Filmkritik von Christopher Diekhaus
Unbändiger Freiheitswillen
Einen Filmklassiker neu aufzulegen, ihn dann aber fast eins zu eins zu imitieren, macht das Remake angreifbar und kann seine Aussagekraft komplett untergraben. Exemplarisch ist in diesem Zusammenhang Gus Van Sants Hitchcock-Verbeugung „Psycho“ von 1998, die wegen ihrer eklatanten Nähe zum Original auf breite Ablehnung stieß. Fragen lassen muss sich auch der dänische Regisseur Michael Noer („Nordvest – Der Nordwesten“), ob es seine nun ins Kino kommende Modernisierung der Romanverfilmung „Papillon“ wirklich gebraucht hat. Unter dem Strich fehlt es der Auffrischung des angeblich von realen Geschehnissen geprägten Stoffes an spannenden neuen Perspektiven und Akzentverschiebungen.
Im Paris der dreißiger Jahre verdingt sich Henri Charrière (Charlie Hunnam), der aufgrund eines Schmetterling-Tattoos nur „Papillon“ genannt wird, als Tresorknacker, möchte mit seiner Freundin aber so bald wie möglich ein ruhiges Leben auf dem Land beginnen. Eines Tages hängt man dem jungen Mann jedoch einen Mord an, für den man ihn schließlich in die berüchtigte Strafkolonie St. Laurent in Französisch-Guayana verbannt. Auf der Überfahrt nach Südamerika macht er Bekanntschaft mit dem schwächlichen, allerdings wohlhabenden Fälscher Louis Dega (Rami Malek), dessen persönlichen Schutz Papillon fortan übernimmt. Im Gegenzug will er mit Degas Geld in der Umgebung des Gefangenenlagers ein Boot erwerben und dem unmenschlichen Haftsystem entkommen.
Hauptdarsteller Charlie Hunnam kann einem schon ein wenig leidtun. Obwohl er seinen durchtrainierten Körper voll zur Geltung bringen darf und sichtlich bemüht ist, die Qualen des Protagonisten eindringlich zu vermitteln, fehlt ihm das Charisma eines Steve McQueen, der in Franklin J. Schaffners Version den Titelhelden spielte. Wer den Ursprungsfilm gesehen und dessen obercoolen Kinostar vor Augen hat, wird zwangsläufig Vergleiche anstellen und nur zu einem Schluss kommen können: Dem neuen Film fehlt das gewisse Etwas.

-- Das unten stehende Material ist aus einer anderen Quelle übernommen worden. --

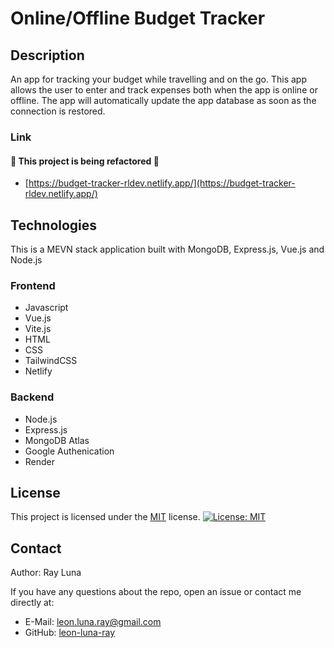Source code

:
# Online/Offline Budget Tracker

  ## Description
  An app for tracking your budget while travelling and on the go. This app allows the user to enter and track expenses both when the app is online or offline. The app will automatically update the app database as soon as the connection is restored.

  ### Link
  #### 🚧 This project is being refactored 🚧
  - [https://budget-tracker-rldev.netlify.app/](https://budget-tracker-rldev.netlify.app/)

  ## Technologies
  This is a MEVN stack application built with MongoDB, Express.js, Vue.js and Node.js

  ### Frontend
  - Javascript
  - Vue.js
  - Vite.js
  - HTML
  - CSS
  - TailwindCSS
  - Netlify

  ### Backend
  - Node.js
  - Express.js
  - MongoDB Atlas
  - Google Authenication
  - Render

  ## License

  This project is licensed under the [MIT](https://opensource.org/licenses/MIT) license.
  [![License: MIT](https://img.shields.io/badge/License-MIT-yellow.svg)](https://opensource.org/licenses/MIT)

  ## Contact

  Author: Ray Luna

  If you have any questions about the repo, open an issue or contact me directly at:
  - E-Mail: leon.luna.ray@gmail.com
  - GitHub: [leon-luna-ray](https://github.com/leon-luna-ray)


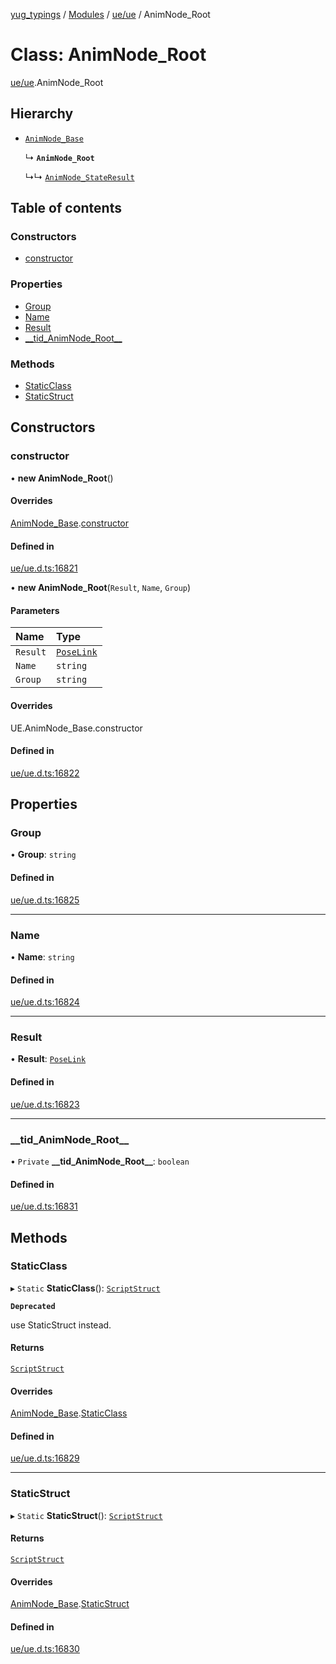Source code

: [yug_typings](../README.md) / [Modules](../modules.md) / [ue/ue](../modules/ue_ue.md) / AnimNode\_Root

# Class: AnimNode\_Root

[ue/ue](../modules/ue_ue.md).AnimNode_Root

## Hierarchy

- [`AnimNode_Base`](ue_ue.AnimNode_Base.md)

  ↳ **`AnimNode_Root`**

  ↳↳ [`AnimNode_StateResult`](ue_ue.AnimNode_StateResult.md)

## Table of contents

### Constructors

- [constructor](ue_ue.AnimNode_Root.md#constructor)

### Properties

- [Group](ue_ue.AnimNode_Root.md#group)
- [Name](ue_ue.AnimNode_Root.md#name)
- [Result](ue_ue.AnimNode_Root.md#result)
- [\_\_tid\_AnimNode\_Root\_\_](ue_ue.AnimNode_Root.md#__tid_animnode_root__)

### Methods

- [StaticClass](ue_ue.AnimNode_Root.md#staticclass)
- [StaticStruct](ue_ue.AnimNode_Root.md#staticstruct)

## Constructors

### constructor

• **new AnimNode_Root**()

#### Overrides

[AnimNode_Base](ue_ue.AnimNode_Base.md).[constructor](ue_ue.AnimNode_Base.md#constructor)

#### Defined in

[ue/ue.d.ts:16821](https://github.com/YugMetaverse/yug_typings/blob/b7d9b19/ue/ue.d.ts#L16821)

• **new AnimNode_Root**(`Result`, `Name`, `Group`)

#### Parameters

| Name | Type |
| :------ | :------ |
| `Result` | [`PoseLink`](ue_ue.PoseLink.md) |
| `Name` | `string` |
| `Group` | `string` |

#### Overrides

UE.AnimNode\_Base.constructor

#### Defined in

[ue/ue.d.ts:16822](https://github.com/YugMetaverse/yug_typings/blob/b7d9b19/ue/ue.d.ts#L16822)

## Properties

### Group

• **Group**: `string`

#### Defined in

[ue/ue.d.ts:16825](https://github.com/YugMetaverse/yug_typings/blob/b7d9b19/ue/ue.d.ts#L16825)

___

### Name

• **Name**: `string`

#### Defined in

[ue/ue.d.ts:16824](https://github.com/YugMetaverse/yug_typings/blob/b7d9b19/ue/ue.d.ts#L16824)

___

### Result

• **Result**: [`PoseLink`](ue_ue.PoseLink.md)

#### Defined in

[ue/ue.d.ts:16823](https://github.com/YugMetaverse/yug_typings/blob/b7d9b19/ue/ue.d.ts#L16823)

___

### \_\_tid\_AnimNode\_Root\_\_

• `Private` **\_\_tid\_AnimNode\_Root\_\_**: `boolean`

#### Defined in

[ue/ue.d.ts:16831](https://github.com/YugMetaverse/yug_typings/blob/b7d9b19/ue/ue.d.ts#L16831)

## Methods

### StaticClass

▸ `Static` **StaticClass**(): [`ScriptStruct`](ue_ue.ScriptStruct.md)

**`Deprecated`**

use StaticStruct instead.

#### Returns

[`ScriptStruct`](ue_ue.ScriptStruct.md)

#### Overrides

[AnimNode_Base](ue_ue.AnimNode_Base.md).[StaticClass](ue_ue.AnimNode_Base.md#staticclass)

#### Defined in

[ue/ue.d.ts:16829](https://github.com/YugMetaverse/yug_typings/blob/b7d9b19/ue/ue.d.ts#L16829)

___

### StaticStruct

▸ `Static` **StaticStruct**(): [`ScriptStruct`](ue_ue.ScriptStruct.md)

#### Returns

[`ScriptStruct`](ue_ue.ScriptStruct.md)

#### Overrides

[AnimNode_Base](ue_ue.AnimNode_Base.md).[StaticStruct](ue_ue.AnimNode_Base.md#staticstruct)

#### Defined in

[ue/ue.d.ts:16830](https://github.com/YugMetaverse/yug_typings/blob/b7d9b19/ue/ue.d.ts#L16830)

Schuld daran ist nicht zuletzt das gerade in der zweiten Hälfte unsauber wirkende Drehbuch von „Prisoners“-Autor Aaron Guzikowski, das weder sonderlich tiefschürfend in das Innenleben des gepeinigten Titelhelden blickt noch die Nebenfiguren komplexer ausgestaltet. Während bei Rami Maleks Louis Dega zumindest kleine Ecken und Kanten aufscheinen, wird der von Roland Møller verkörperte Celier allzu offensichtlich und plump als verschlagener Finsterling beschrieben, was sein Verhalten jederzeit ausrechenbar macht. Eine noch undankbarere Rolle fällt dem Mithäftling Maturette (Joel Basman) zu, der über den Status einen blassen Funktionsträgers nicht hinauskommt. Schaut man auf Schaffners epische, das Martyrium noch stärker ins Visier nehmende Erzählung zurück, lässt sich außerdem nicht verhehlen, dass das Ende des Remakes deutlich gehetzter erscheint.
Als Charakterdrama überzeugt Noers Neuinterpretation höchstens in Ansätzen. Freunde grimmig-atmosphärischer Abenteuerkost kommen dafür jedoch etwas mehr auf ihre Kosten. Ohne große Längen schildert „Papillon“ den harten, mit brutalen Rückschlägen gespickten Überlebenskampf des unschuldig Verurteilten, scheut dabei nicht vor drastischen Gewaltbildern zurück und bietet einige höchst stimmungsvolle Passagen auf, die eine beklemmende Intensität entfalten. Für gesteigerte Unruhe sorgt etwa die Überfahrt zur Strafkolonie, bei der das Publikum tief in den düsteren Bauch des aus allen Nähten platzenden Gefangenenschiffes eintaucht. Haften bleiben auch einige versiert choreografierte, aus nächster Nähe gefilmte Kampfszenen, in denen sich das Aufeinanderprallen der Körper direkt auf den Zuschauer überträgt. All das ist letzten Endes aber zu wenig, um sich ernsthaft mit der Originalverfilmung messen zu können, die 1973, vier Jahre nach Veröffentlichung des zwischen autobiografischen Elementen, historischen Fakten und Erfindungen pendelnden Charrière-Romans, in die Kinos kam.